Wixson Huffstetler, Director for Jonesboro Parks and Recreation, said they do their part to keep the playgrounds safe.
"My Assistant Director, Danny Kapales, is certified and he goes around and inspects on a monthly basis," said Huffstetler. "With all our playground equipment, we make sure it's safe, still up to date and in good use."
However, even the safest equipment won't always prevent an injury. Huffstetler recommends parents stay around their children while they're playing.
"We really encourage the parents be with them hand in hand," said Huffstetler.
Although, the playground can be a good place for family fun and exercise, it's best to avoid the park during the hottest time of the day.
"The equipment gets very hot," said Huffstetler. "It can get up to 100 degrees and will burn them and make their skin irritated."
Dr.
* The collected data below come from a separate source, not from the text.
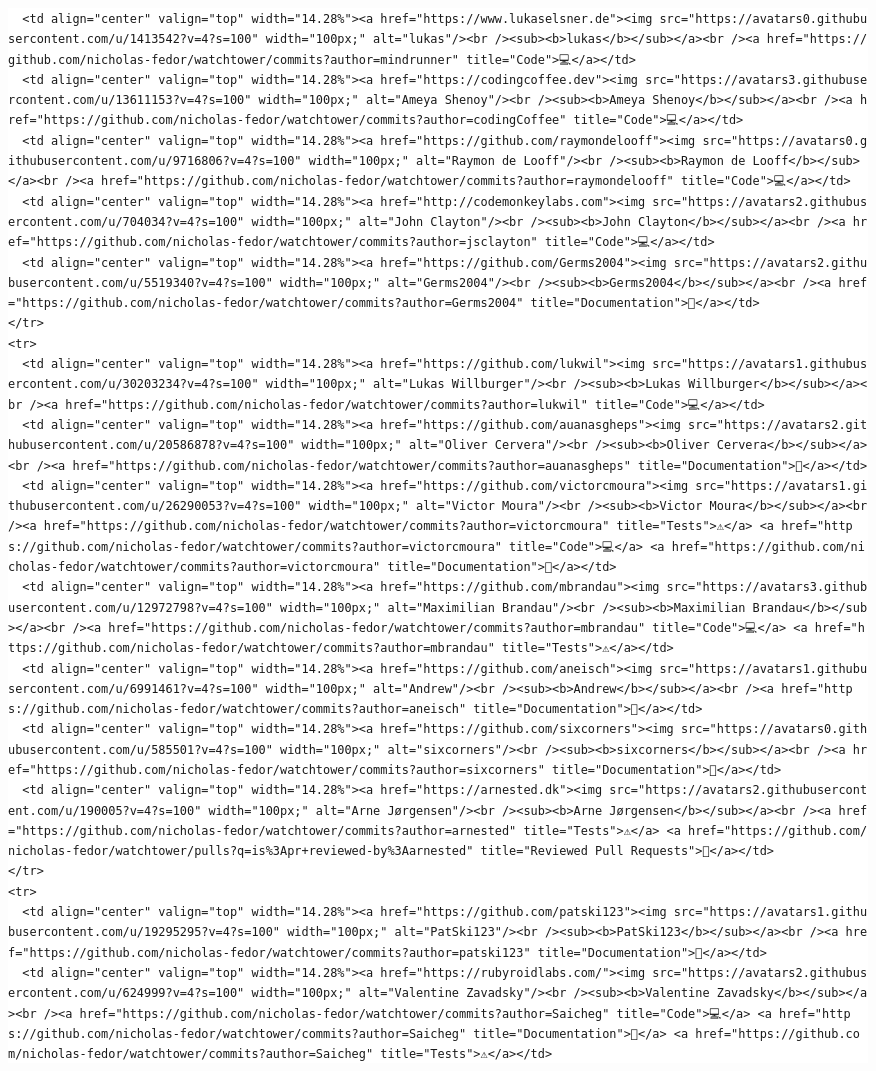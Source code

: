       <td align="center" valign="top" width="14.28%"><a href="https://www.lukaselsner.de"><img src="https://avatars0.githubusercontent.com/u/1413542?v=4?s=100" width="100px;" alt="lukas"/><br /><sub><b>lukas</b></sub></a><br /><a href="https://github.com/nicholas-fedor/watchtower/commits?author=mindrunner" title="Code">💻</a></td>
      <td align="center" valign="top" width="14.28%"><a href="https://codingcoffee.dev"><img src="https://avatars3.githubusercontent.com/u/13611153?v=4?s=100" width="100px;" alt="Ameya Shenoy"/><br /><sub><b>Ameya Shenoy</b></sub></a><br /><a href="https://github.com/nicholas-fedor/watchtower/commits?author=codingCoffee" title="Code">💻</a></td>
      <td align="center" valign="top" width="14.28%"><a href="https://github.com/raymondelooff"><img src="https://avatars0.githubusercontent.com/u/9716806?v=4?s=100" width="100px;" alt="Raymon de Looff"/><br /><sub><b>Raymon de Looff</b></sub></a><br /><a href="https://github.com/nicholas-fedor/watchtower/commits?author=raymondelooff" title="Code">💻</a></td>
      <td align="center" valign="top" width="14.28%"><a href="http://codemonkeylabs.com"><img src="https://avatars2.githubusercontent.com/u/704034?v=4?s=100" width="100px;" alt="John Clayton"/><br /><sub><b>John Clayton</b></sub></a><br /><a href="https://github.com/nicholas-fedor/watchtower/commits?author=jsclayton" title="Code">💻</a></td>
      <td align="center" valign="top" width="14.28%"><a href="https://github.com/Germs2004"><img src="https://avatars2.githubusercontent.com/u/5519340?v=4?s=100" width="100px;" alt="Germs2004"/><br /><sub><b>Germs2004</b></sub></a><br /><a href="https://github.com/nicholas-fedor/watchtower/commits?author=Germs2004" title="Documentation">📖</a></td>
    </tr>
    <tr>
      <td align="center" valign="top" width="14.28%"><a href="https://github.com/lukwil"><img src="https://avatars1.githubusercontent.com/u/30203234?v=4?s=100" width="100px;" alt="Lukas Willburger"/><br /><sub><b>Lukas Willburger</b></sub></a><br /><a href="https://github.com/nicholas-fedor/watchtower/commits?author=lukwil" title="Code">💻</a></td>
      <td align="center" valign="top" width="14.28%"><a href="https://github.com/auanasgheps"><img src="https://avatars2.githubusercontent.com/u/20586878?v=4?s=100" width="100px;" alt="Oliver Cervera"/><br /><sub><b>Oliver Cervera</b></sub></a><br /><a href="https://github.com/nicholas-fedor/watchtower/commits?author=auanasgheps" title="Documentation">📖</a></td>
      <td align="center" valign="top" width="14.28%"><a href="https://github.com/victorcmoura"><img src="https://avatars1.githubusercontent.com/u/26290053?v=4?s=100" width="100px;" alt="Victor Moura"/><br /><sub><b>Victor Moura</b></sub></a><br /><a href="https://github.com/nicholas-fedor/watchtower/commits?author=victorcmoura" title="Tests">⚠️</a> <a href="https://github.com/nicholas-fedor/watchtower/commits?author=victorcmoura" title="Code">💻</a> <a href="https://github.com/nicholas-fedor/watchtower/commits?author=victorcmoura" title="Documentation">📖</a></td>
      <td align="center" valign="top" width="14.28%"><a href="https://github.com/mbrandau"><img src="https://avatars3.githubusercontent.com/u/12972798?v=4?s=100" width="100px;" alt="Maximilian Brandau"/><br /><sub><b>Maximilian Brandau</b></sub></a><br /><a href="https://github.com/nicholas-fedor/watchtower/commits?author=mbrandau" title="Code">💻</a> <a href="https://github.com/nicholas-fedor/watchtower/commits?author=mbrandau" title="Tests">⚠️</a></td>
      <td align="center" valign="top" width="14.28%"><a href="https://github.com/aneisch"><img src="https://avatars1.githubusercontent.com/u/6991461?v=4?s=100" width="100px;" alt="Andrew"/><br /><sub><b>Andrew</b></sub></a><br /><a href="https://github.com/nicholas-fedor/watchtower/commits?author=aneisch" title="Documentation">📖</a></td>
      <td align="center" valign="top" width="14.28%"><a href="https://github.com/sixcorners"><img src="https://avatars0.githubusercontent.com/u/585501?v=4?s=100" width="100px;" alt="sixcorners"/><br /><sub><b>sixcorners</b></sub></a><br /><a href="https://github.com/nicholas-fedor/watchtower/commits?author=sixcorners" title="Documentation">📖</a></td>
      <td align="center" valign="top" width="14.28%"><a href="https://arnested.dk"><img src="https://avatars2.githubusercontent.com/u/190005?v=4?s=100" width="100px;" alt="Arne Jørgensen"/><br /><sub><b>Arne Jørgensen</b></sub></a><br /><a href="https://github.com/nicholas-fedor/watchtower/commits?author=arnested" title="Tests">⚠️</a> <a href="https://github.com/nicholas-fedor/watchtower/pulls?q=is%3Apr+reviewed-by%3Aarnested" title="Reviewed Pull Requests">👀</a></td>
    </tr>
    <tr>
      <td align="center" valign="top" width="14.28%"><a href="https://github.com/patski123"><img src="https://avatars1.githubusercontent.com/u/19295295?v=4?s=100" width="100px;" alt="PatSki123"/><br /><sub><b>PatSki123</b></sub></a><br /><a href="https://github.com/nicholas-fedor/watchtower/commits?author=patski123" title="Documentation">📖</a></td>
      <td align="center" valign="top" width="14.28%"><a href="https://rubyroidlabs.com/"><img src="https://avatars2.githubusercontent.com/u/624999?v=4?s=100" width="100px;" alt="Valentine Zavadsky"/><br /><sub><b>Valentine Zavadsky</b></sub></a><br /><a href="https://github.com/nicholas-fedor/watchtower/commits?author=Saicheg" title="Code">💻</a> <a href="https://github.com/nicholas-fedor/watchtower/commits?author=Saicheg" title="Documentation">📖</a> <a href="https://github.com/nicholas-fedor/watchtower/commits?author=Saicheg" title="Tests">⚠️</a></td>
Shane Speights with St. Bernards said the playground injuries he treats can be a number of things.
"Most of those injuries are going to be fractures, strains, sprains, some concussions and lacerations," said Speights.
He said the injuries between public playgrounds and the ones in your own backyard tend to differ.
"Public playgrounds, schools or areas like that, most children are injured on the climbing mechanisms," said Speights. "Things like monkey bars or climbing walls can result to injuries to the forearm, head, chest, legs and can result in fractures."
As for the ones at home, you'll want to make sure you keep a watch on your kids with those as well.
"Most of those injuries occur on swings and again you can have similar injuries," said Speights.